Column | More expensive – NRC

At the greengrocer’s, a woman asked whether a possible nuclear bomb in Ukraine would affect the prices of fruit and vegetables. It was the first time I heard anyone in Wormer philosophize out loud about the possible escalation of the war in the East. We both looked at the greengrocer’s assistant, who imperturbably raked through the container with a large plastic ladle.

“Ukraine is more grain and stuff,” she said. “I can’t name vegetables from that area for one-two-three.”

She looked over her glasses into the store.

“Carrots, potatoes, kale, sauerkraut…” I said.

The woman who had asked the question seemed reassured.

“Are you worried?” I asked.

“About the prices,” she said.

Another customer, they knew each other from korfball, started talking about the health insurance premium.

“Everything is getting more expensive. Everything.”

I continued to philosophize about the nuclear threat, and about a possible nuclear war. Nobody really expected this.

I thought about my father. He was fifteen when the war broke out, I had often asked him if they sensed the threat coming. He remembered the mobilization, a brother on a lookout near the Afsluitdijk and that his parents in Middelbeers were mainly concerned about the increased butter price until just before the German invasion.

“The butter was so expensive at the time that they sent ‘our Frans’ to Belgium for butter.” (“Our Frans” was an older, slightly autistic brother who would later become a shoemaker’s assistant, and Middelbeers is a half-day walk from Belgium.) “And when he came back with butter, it was party time. We smeared that everywhere. Yes, that butter would be gone in no time.”
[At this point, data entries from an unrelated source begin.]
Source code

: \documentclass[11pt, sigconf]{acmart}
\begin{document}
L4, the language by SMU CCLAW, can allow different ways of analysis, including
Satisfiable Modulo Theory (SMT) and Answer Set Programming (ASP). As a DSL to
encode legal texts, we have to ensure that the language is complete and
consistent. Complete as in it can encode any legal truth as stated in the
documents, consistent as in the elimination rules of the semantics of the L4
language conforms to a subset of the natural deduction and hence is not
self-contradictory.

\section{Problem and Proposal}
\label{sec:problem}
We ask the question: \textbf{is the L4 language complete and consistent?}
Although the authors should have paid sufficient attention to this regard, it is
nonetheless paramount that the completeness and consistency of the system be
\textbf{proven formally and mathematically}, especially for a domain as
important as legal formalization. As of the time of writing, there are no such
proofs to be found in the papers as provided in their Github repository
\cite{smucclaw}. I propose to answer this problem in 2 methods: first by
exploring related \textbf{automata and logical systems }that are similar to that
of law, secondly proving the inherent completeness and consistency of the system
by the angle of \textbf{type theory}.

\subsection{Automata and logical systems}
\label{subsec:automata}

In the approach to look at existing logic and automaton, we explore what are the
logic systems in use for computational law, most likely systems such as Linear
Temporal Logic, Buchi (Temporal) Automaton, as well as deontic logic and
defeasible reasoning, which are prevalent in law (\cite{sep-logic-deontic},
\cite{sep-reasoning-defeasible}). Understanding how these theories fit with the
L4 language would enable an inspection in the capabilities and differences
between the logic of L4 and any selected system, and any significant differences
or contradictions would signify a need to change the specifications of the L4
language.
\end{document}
During the occupation, the lack of tobacco weighed on the family. My father’s father was not only a head teacher, but also mainly a chain smoker.

Small domestic distress beats everything. The reports of the horrors that filtered through to Middelbeers during the occupation often dwarfed the obligatory affixing of coupons for shopping.

Even now, current events are losing out to economic reality.

If it all goes wrong in terms of escalation and we survive, then I will tell posterity about how life went on. That everyone was mainly concerned with themselves and that we found each other in the fear that everything would become even more expensive.

Marcel van Roosmalen writes an exchange column with Ellen Deckwitz here.